- _ASSIGNED TASK_
For the entries below, report the number of lines containing "modulo", without any other content.

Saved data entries
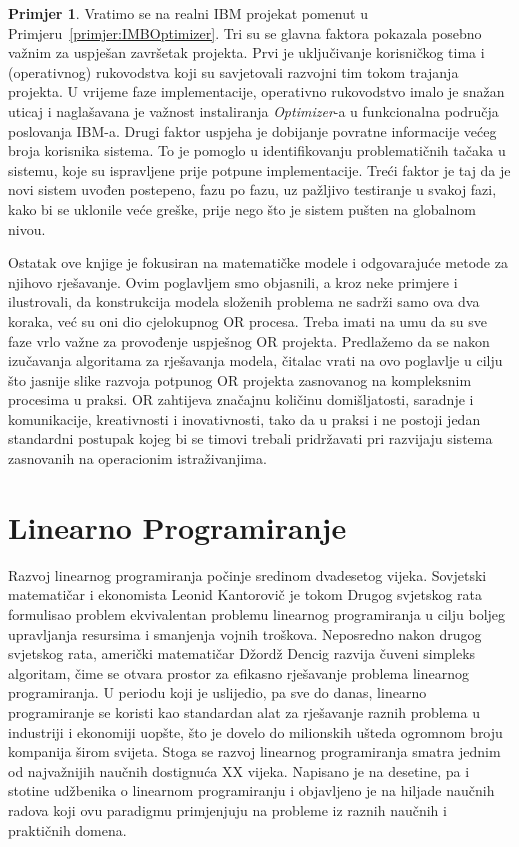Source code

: \documentclass[a4paper, utf8, 11pt, colorlinks]{book}
\theoremstyle{definition}
\newtheorem{primjer}{Primjer}[chapter]
\begin{document}
\begin{primjer} Vratimo se na realni  IBM projekat pomenut u Primjeru~\ref{primjer:IMBOptimizer}.  Tri su se glavna faktora pokazala posebno važnim za uspješan završetak projekta. Prvi je   uključivanje korisničkog tima i (operativnog) rukovodstva koji su savjetovali razvojni tim tokom trajanja   projekta. U vrijeme faze implementacije, operativno rukovodstvo imalo je snažan  uticaj i naglašavana je važnost instaliranja \emph{Optimizer}-a u  funkcionalna područja poslovanja IBM-a. Drugi faktor uspjeha je dobijanje povratne informacije  većeg broja korisnika sistema. To je pomoglo u identifikovanju problematičnih tačaka u sistemu, koje su ispravljene prije potpune implementacije. 
Treći faktor je taj da je novi sistem  uvođen postepeno, fazu po fazu, uz pažljivo testiranje u svakoj fazi, kako bi se uklonile veće greške, prije nego što  je sistem   pušten na  globalnom nivou.  
\end{primjer}
\vspace{0.5cm}

Ostatak ove knjige je fokusiran na  matematičke modele i odgovarajuće metode za njihovo rješavanje. Ovim poglavljem smo objasnili, a kroz neke primjere i ilustrovali, da konstrukcija modela složenih problema ne sadrži samo ova dva koraka, već su oni  dio cjelokupnog OR procesa. Treba imati na umu da su sve faze vrlo važne za provođenje uspješnog OR projekta. Predlažemo da se nakon izučavanja algoritama za rješavanja modela, čitalac vrati na ovo poglavlje u cilju što jasnije slike razvoja potpunog OR projekta zasnovanog na kompleksnim procesima u praksi.  OR zahtijeva značajnu količinu domišljatosti, saradnje i komunikacije, kreativnosti i inovativnosti, tako da u praksi i ne postoji jedan standardni postupak kojeg bi se timovi trebali pridržavati pri razvijaju sistema zasnovanih na operacionim istraživanjima. %

\chapter{Linearno Programiranje} \label{chp:lp}
  
  Razvoj linearnog programiranja počinje sredinom dvadesetog vijeka. Sovjetski matematičar i ekonomista Leonid Kantorovič je tokom Drugog svjetskog rata formulisao problem ekvivalentan problemu linearnog programiranja u cilju boljeg upravljanja resursima i smanjenja vojnih troškova. Neposredno nakon drugog svjetskog rata, američki matematičar Džordž Dencig razvija čuveni simpleks algoritam, čime se otvara prostor za efikasno rješavanje problema linearnog programiranja. U periodu koji je uslijedio, pa sve do danas, linearno programiranje se koristi kao standardan alat za rješavanje raznih problema u industriji i ekonomiji uopšte, što je dovelo do   milionskih ušteda ogromnom broju kompanija širom svijeta. Stoga se 
razvoj linearnog programiranja  smatra jednim od najvažnijih naučnih dostignu\-ća XX vijeka.  Napisano je na desetine, pa i stotine udžbenika
o linearnom programiranju i objavljeno je na hiljade naučnih radova koji   ovu paradigmu primjenjuju na probleme iz raznih naučnih i praktičnih domena. 
\end{document}
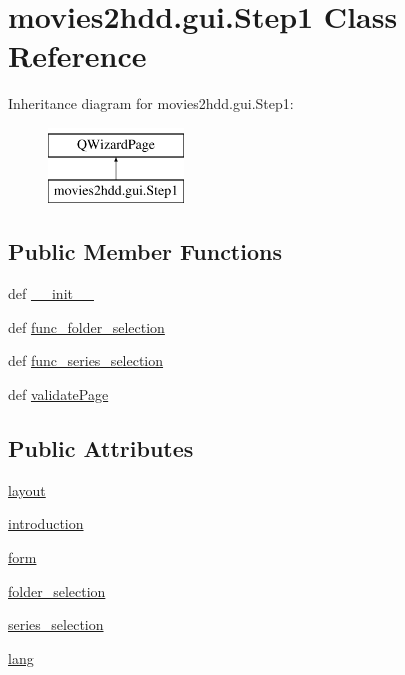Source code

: \hypertarget{classmovies2hdd_1_1gui_1_1_step1}{\section{movies2hdd.\-gui.\-Step1 Class Reference}
\label{classmovies2hdd_1_1gui_1_1_step1}
}
Inheritance diagram for movies2hdd.\-gui.\-Step1\-:\begin{figure}[H]
\begin{center}
\leavevmode
\includegraphics[height=2.000000cm]{classmovies2hdd_1_1gui_1_1_step1}
\end{center}
\end{figure}
\subsection*{Public Member Functions}
\begin{DoxyCompactItemize}
\item 
def \hyperlink{classmovies2hdd_1_1gui_1_1_step1_a7f77eb118cf3ec7debd009cdcedacb8f}{\-\_\-\-\_\-init\-\_\-\-\_\-}
\item 
def \hyperlink{classmovies2hdd_1_1gui_1_1_step1_a3268d2a740327b03b1af10c02ae6e10e}{func\-\_\-folder\-\_\-selection}
\item 
def \hyperlink{classmovies2hdd_1_1gui_1_1_step1_a93e5715186ec42ee18c1c5a0f75c54c4}{func\-\_\-series\-\_\-selection}
\item 
def \hyperlink{classmovies2hdd_1_1gui_1_1_step1_a4e623adf8d17a21563f58250e0fc4996}{validate\-Page}
\end{DoxyCompactItemize}
\subsection*{Public Attributes}
\begin{DoxyCompactItemize}
\item 
\hyperlink{classmovies2hdd_1_1gui_1_1_step1_ac872defae6a2ec8fa87724017327180f}{layout}
\item 
\hyperlink{classmovies2hdd_1_1gui_1_1_step1_a682a18695266e8fecbd3df9151f76e4a}{introduction}
\item 
\hyperlink{classmovies2hdd_1_1gui_1_1_step1_adef1bafe9ac90f458d6ef9597b3248b9}{form}
\item 
\hyperlink{classmovies2hdd_1_1gui_1_1_step1_a88c314f92883ddbe7c73ef89f7925929}{folder\-\_\-selection}
\item 
\hyperlink{classmovies2hdd_1_1gui_1_1_step1_a7de4eabf338df8f4e5ebad68f8235d78}{series\-\_\-selection}
\item 
\hyperlink{classmovies2hdd_1_1gui_1_1_step1_abd8a0c304da63971d4941db343634d11}{lang}
\end{DoxyCompactItemize}


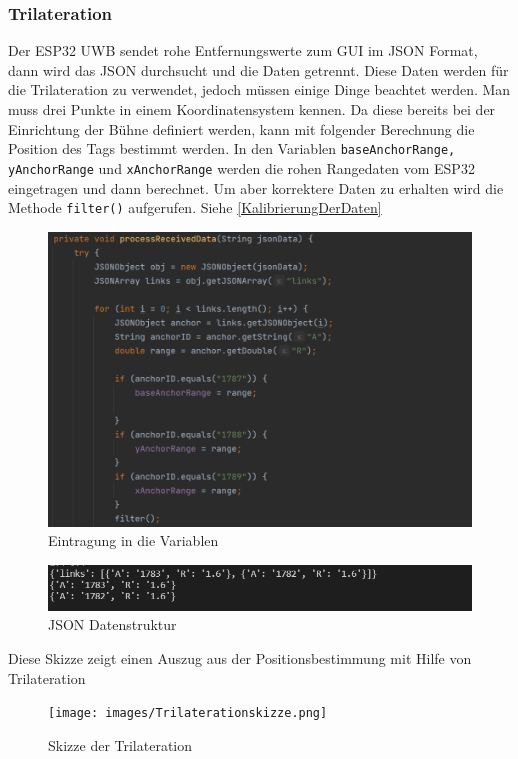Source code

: \subsubsection{Trilateration}

 Der ESP32 UWB sendet rohe Entfernungswerte zum GUI im JSON Format, dann wird das JSON durchsucht und die Daten getrennt. Diese Daten werden für die Trilateration zu verwendet, jedoch müssen einige Dinge beachtet werden. Man muss drei Punkte in einem Koordinatensystem kennen. Da diese bereits bei der Einrichtung der Bühne definiert werden, kann mit folgender Berechnung die Position des Tags bestimmt werden. In den Variablen \texttt{baseAnchorRange, yAnchorRange} und \texttt{xAnchorRange} werden die rohen Rangedaten vom ESP32 eingetragen und dann berechnet. Um aber korrektere Daten zu erhalten wird die Methode \texttt{filter()} aufgerufen. Siehe \ref{KalibrierungDerDaten}


\begin{figure}[H]
	\centering
	\includegraphics[width=0.9\linewidth]{images/EintragungVariablen.png}
	\caption[EintragungVariablen]{Eintragung in die Variablen}
	\label{fig:Variableneintragung}
\end{figure}

\begin{figure}[H]
	\centering
	\includegraphics[width=0.9\linewidth]{images/JSONData.png}
	\caption[JSONData]{JSON Datenstruktur}
	\label{fig:JSONData}
\end{figure}

Diese Skizze zeigt einen Auszug aus der Positionsbestimmung mit Hilfe von Trilateration
\begin{figure}[H]
	\centering
	\texttt{[image: images/Trilaterationskizze.png]}
	\caption[Trilaterationskizze]{Skizze der Trilateration}
	\label{fig:Trilaterationskizze}
\end{figure}

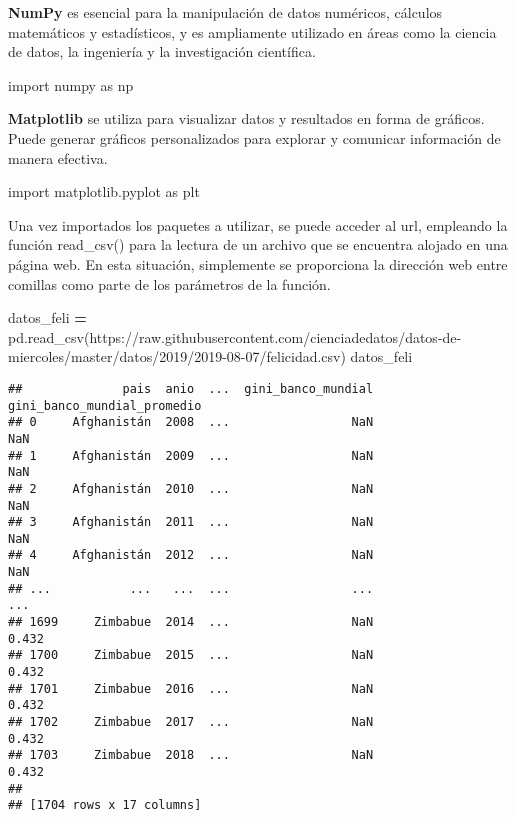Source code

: \documentclass[
]{article}
\newenvironment{Shaded}{\begin{snugshade}}{\end{snugshade}}
\newcommand{\ImportTok}[1]{#1}
\newcommand{\NormalTok}[1]{#1}
\newcommand{\OperatorTok}[1]{\textcolor[rgb]{0.81,0.36,0.00}{\textbf{#1}}}
\newcommand{\StringTok}[1]{\textcolor[rgb]{0.31,0.60,0.02}{#1}}
\begin{document}
\textbf{NumPy} es esencial para la manipulación de datos numéricos,
cálculos matemáticos y estadísticos, y es ampliamente utilizado en áreas
como la ciencia de datos, la ingeniería y la investigación científica.

\begin{Shaded}
\begin{Highlighting}[]
\ImportTok{import}\NormalTok{ numpy }\ImportTok{as}\NormalTok{ np}
\end{Highlighting}
\end{Shaded}

\textbf{Matplotlib} se utiliza para visualizar datos y resultados en
forma de gráficos. Puede generar gráficos personalizados para explorar y
comunicar información de manera efectiva.

\begin{Shaded}
\begin{Highlighting}[]
\ImportTok{import}\NormalTok{ matplotlib.pyplot }\ImportTok{as}\NormalTok{ plt}
\end{Highlighting}
\end{Shaded}

Una vez importados los paquetes a utilizar, se puede acceder al url,
empleando la función read\_csv() para la lectura de un archivo que se
encuentra alojado en una página web. En esta situación, simplemente se
proporciona la dirección web entre comillas como parte de los parámetros
de la función.

\begin{Shaded}
\begin{Highlighting}[]
\NormalTok{datos\_feli }\OperatorTok{=}\NormalTok{ pd.read\_csv(}\StringTok{\textquotesingle{}https://raw.githubusercontent.com/cienciadedatos/datos{-}de{-}miercoles/master/datos/2019/2019{-}08{-}07/felicidad.csv\textquotesingle{}}\NormalTok{)}
\NormalTok{datos\_feli}
\end{Highlighting}
\end{Shaded}

\begin{verbatim}
##              pais  anio  ...  gini_banco_mundial  gini_banco_mundial_promedio
## 0     Afghanistán  2008  ...                 NaN                          NaN
## 1     Afghanistán  2009  ...                 NaN                          NaN
## 2     Afghanistán  2010  ...                 NaN                          NaN
## 3     Afghanistán  2011  ...                 NaN                          NaN
## 4     Afghanistán  2012  ...                 NaN                          NaN
## ...           ...   ...  ...                 ...                          ...
## 1699     Zimbabue  2014  ...                 NaN                        0.432
## 1700     Zimbabue  2015  ...                 NaN                        0.432
## 1701     Zimbabue  2016  ...                 NaN                        0.432
## 1702     Zimbabue  2017  ...                 NaN                        0.432
## 1703     Zimbabue  2018  ...                 NaN                        0.432
## 
## [1704 rows x 17 columns]
\end{verbatim}
\end{document}
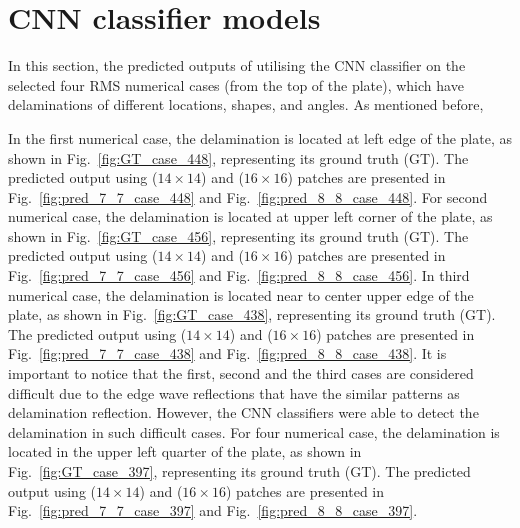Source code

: \section{CNN classifier models}
\label{sec51}

In this section, the predicted outputs of utilising the CNN classifier on the selected four RMS numerical cases (from the top of the plate), which have delaminations of different locations, shapes, and angles.
As mentioned before, 

In the first numerical case, the delamination is located at left edge of the plate, as shown in Fig.~\ref{fig:GT_case_448}, representing its ground truth (GT).
The predicted output using (\(14\times14\)) and (\(16\times16\)) patches are presented in Fig.~\ref{fig:pred_7_7_case_448} and Fig.~\ref{fig:pred_8_8_case_448}.
For second numerical case, the delamination is located at upper left corner of the plate, as shown in Fig.~\ref{fig:GT_case_456}, representing its ground truth (GT).
The predicted output using (\(14\times14\)) and (\(16\times16\)) patches are presented in Fig.~\ref{fig:pred_7_7_case_456} and Fig.~\ref{fig:pred_8_8_case_456}.
In third numerical case, the delamination is located near to center upper edge of the plate, as shown in Fig.~\ref{fig:GT_case_438}, representing its ground truth (GT).
The predicted output using (\(14\times14\)) and (\(16\times16\)) patches are presented in Fig.~\ref{fig:pred_7_7_case_438} and Fig.~\ref{fig:pred_8_8_case_438}.
It is important to notice that the first, second and the third cases are considered difficult due to the edge wave reflections that have the similar patterns as delamination reflection.
However, the CNN classifiers were able to detect the delamination in such difficult cases.
For four numerical case, the delamination is located in the upper left quarter of the plate, as shown in Fig.~\ref{fig:GT_case_397}, representing its ground truth (GT).
The predicted output using (\(14\times14\)) and (\(16\times16\)) patches are presented in Fig.~\ref{fig:pred_7_7_case_397} and Fig.~\ref{fig:pred_8_8_case_397}.

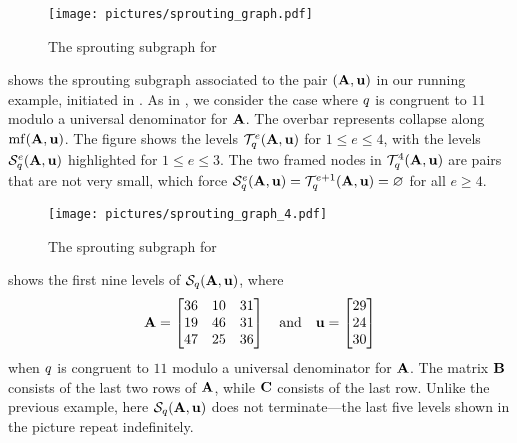 \documentclass{article}
\begin{document}
\newpage


\begin{example}
   \label{ex: ft.4}
   \begin{figure}
      \centering
      \texttt{[image: pictures/sprouting\_graph.pdf]}
      \caption{The sprouting subgraph for }
      \label{fig: sprouting graph}
   \end{figure}
    shows the sprouting subgraph associated to the pair $(\mathbf{A},\mathbf{u})$ in our running example, initiated in .
   As in , we consider the case where $q$ is congruent to $11$ modulo a universal denominator for $\mathbf{A}$.
   The overbar represents collapse along $\operatorname{mf}(\mathbf{A},\mathbf{u})$.
   The figure shows the levels $\mathcal{T}_{q}^e(\mathbf{A},\mathbf{u})$ for $1 \le e \le 4$, with the levels $\mathcal{S}_{q}^e(\mathbf{A},\mathbf{u})$ highlighted for $1 \leq e \leq 3$.
   The two framed nodes in $\mathcal{T}_{q}^4(\mathbf{A}, \mathbf{u})$ are pairs that are not very small, which force $\mathcal{S}_{q}^e(\mathbf{A},\mathbf{u}) = \mathcal{T}_{q}^{e+1}(\mathbf{A}, \mathbf{u}) = \varnothing$ for all $e \geq 4$.
\end{example}

\begin{example}
   \label{ex: new example}
   \begin{figure}
      \centering
      \texttt{[image: pictures/sprouting\_graph\_4.pdf]}
      \caption{The sprouting subgraph for }
      \label{fig: sprouting graph 2}
   \end{figure}
    shows the first nine levels of $\mathcal{S}_{q}(\mathbf{A},\mathbf{u})$, where
   \[
      \mathbf{A} = \begin{bmatrix} 36&10&31 \\ 19&46&31 \\ 47&25&36 \end{bmatrix}
      \quad\text{and} \quad
      \mathbf{u} =\begin{bmatrix} 29 \\ 24 \\ 30 \end{bmatrix}
   \]
   when $q$ is congruent to $11$ modulo a universal denominator for $\mathbf{A}$.
   The matrix $\mathbf{B}$ consists of the last two rows of $\mathbf{A}$, while $\mathbf{C}$ consists of the last row.
   Unlike the previous example, here $\mathcal{S}_{q}(\mathbf{A},\mathbf{u})$ does not terminate---the last five levels shown in the picture repeat indefinitely.
\end{example}
\end{document}
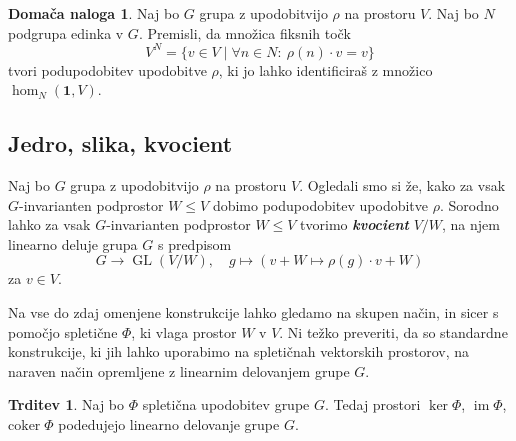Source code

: \documentclass[11pt]{book}
\def\11{\mathbf{1}}
\DeclareMathOperator\image{im}
\DeclareMathOperator\GL{GL}
\def\definicija{\color{rdeca}\bf\em}
\theoremstyle{definition}
\theoremstyle{zgled}
\theoremstyle{odprtproblem}
\theoremstyle{domacanaloga}
\newtheorem*{domacanaloga}{Domača naloga}
\theoremstyle{izrek}
\newtheorem*{trditev}{Trditev}
\begin{document}
\begin{domacanaloga}
    Naj bo $G$ grupa z upodobitvijo $\rho$ na prostoru $V$. Naj bo $N$ podgrupa edinka v $G$. Premisli, da množica fiksnih točk
    \[
        V^N = \{ v \in V \mid \forall n \in N \colon \ \rho(n) \cdot v = v \}
    \]
    tvori podupodobitev upodobitve $\rho$, ki jo lahko identificiraš z množico $\hom_N(\11, V)$. 
\end{domacanaloga}

\subsection{Jedro, slika, kvocient}

Naj bo $G$ grupa z upodobitvijo $\rho$ na prostoru $V$. Ogledali smo si že, kako za vsak $G$-invarianten podprostor $W \leq V$ dobimo podupodobitev upodobitve $\rho$. Sorodno lahko za vsak $G$-invarianten podprostor $W \leq V$ tvorimo {\definicija kvocient} $V/W$, na njem linearno deluje grupa $G$ s predpisom
\[
    G \to \GL(V/W), \quad
    g \mapsto \left( v + W \mapsto \rho(g) \cdot v + W \right)
\]
za $v \in V$.

Na vse do zdaj omenjene konstrukcije lahko gledamo na skupen način, in sicer s pomočjo spletične $\Phi$, ki vlaga prostor $W$ v $V$. Ni težko preveriti, da so standardne konstrukcije, ki jih lahko uporabimo na spletičnah vektorskih prostorov, na naraven način opremljene z linearnim delovanjem grupe $G$.

\begin{trditev}
Naj bo $\Phi$ spletična upodobitev grupe $G$. Tedaj prostori $\ker \Phi$, $\image \Phi$, $\mathrm{coker} \; \Phi$ podedujejo linearno delovanje grupe $G$.
\end{trditev}
\end{document}
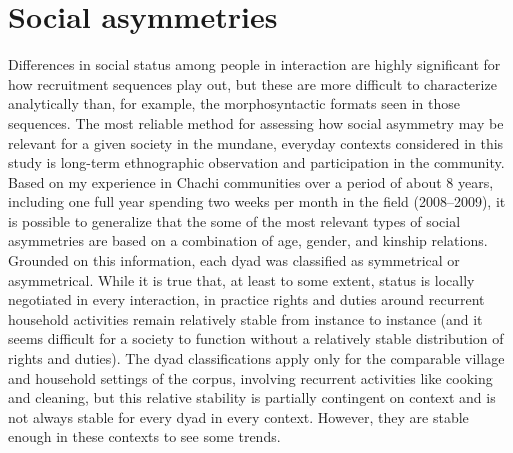 \documentclass[output=paper]{langsci/langscibook}
\begin{document}
\section{Social asymmetries}\label{sec:floyd:6}

Differences in social status among people in interaction are highly significant for how recruitment sequences play out, but these are more difficult to characterize analytically than, for example, the morphosyntactic formats seen in those sequences. The most reliable method for assessing how social asymmetry may be relevant for a given society in the mundane, everyday contexts considered in this study is long-term ethnographic observation and participation in the community. Based on my experience in Chachi communities over a period of about 8 years, including one full year spending two weeks per month in the field (2008--2009), it is possible to generalize that the some of the most relevant types of social asymmetries are based on a combination of age, gender, and kinship relations. Grounded on this information, each dyad was classified as symmetrical or asymmetrical. While it is true that, at least to some extent, status is locally negotiated in every interaction, in practice rights and duties around recurrent household activities remain relatively stable from instance to instance (and it seems difficult for a society to function without a relatively stable distribution of rights and duties). The dyad classifications apply only for the comparable village and household settings of the corpus, involving recurrent activities like cooking and cleaning, but this relative stability is partially contingent on context and is not always stable for every dyad in every context. However, they are stable enough in these contexts to see some trends.
\end{document}
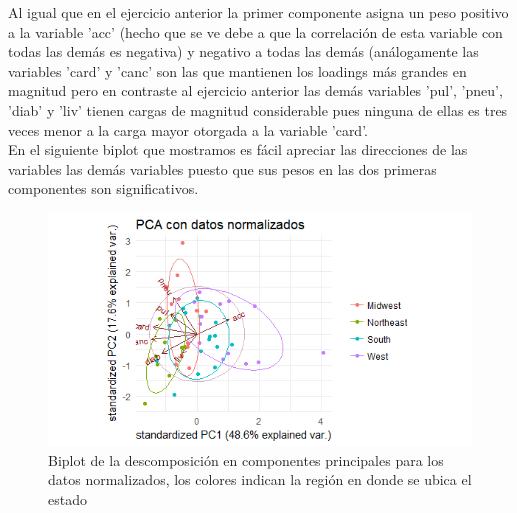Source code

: \documentclass[paper=letter, fontsize=11pt]{scrartcl}
\numberwithin{equation}{section} %
\numberwithin{figure}{section} %
\numberwithin{table}{section} %
\begin{document}
\begin{enumerate}
Al igual que en el ejercicio anterior la primer componente asigna un peso positivo a la variable 'acc' (hecho que se ve debe a que la correlación de esta variable con todas las demás es negativa)  y negativo a todas las demás (análogamente las variables 'card' y 'canc' son las que mantienen los loadings más grandes en magnitud pero en contraste al ejercicio anterior las demás variables 'pul', 'pneu', 'diab' y 'liv' tienen cargas de magnitud considerable pues ninguna de ellas es tres veces menor a la carga mayor otorgada a la variable 'card'.\\
En el siguiente biplot que mostramos es fácil apreciar las direcciones de las variables las demás variables puesto que sus pesos en las dos primeras componentes son significativos.
\FloatBarrier
\begin{figure}[H]
  \begin{center}
    \includegraphics[scale=.95]{pca_con_normalizacion.png}
    \caption{Biplot de la descomposición en componentes principales para los datos normalizados, los colores indican la región en donde se ubica el estado   }
    \label{fig:pca_sin}
  \end{center}
\end{figure}


\end{enumerate}
\end{document}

- _RESPONSE TO THIS EXERCISE_
2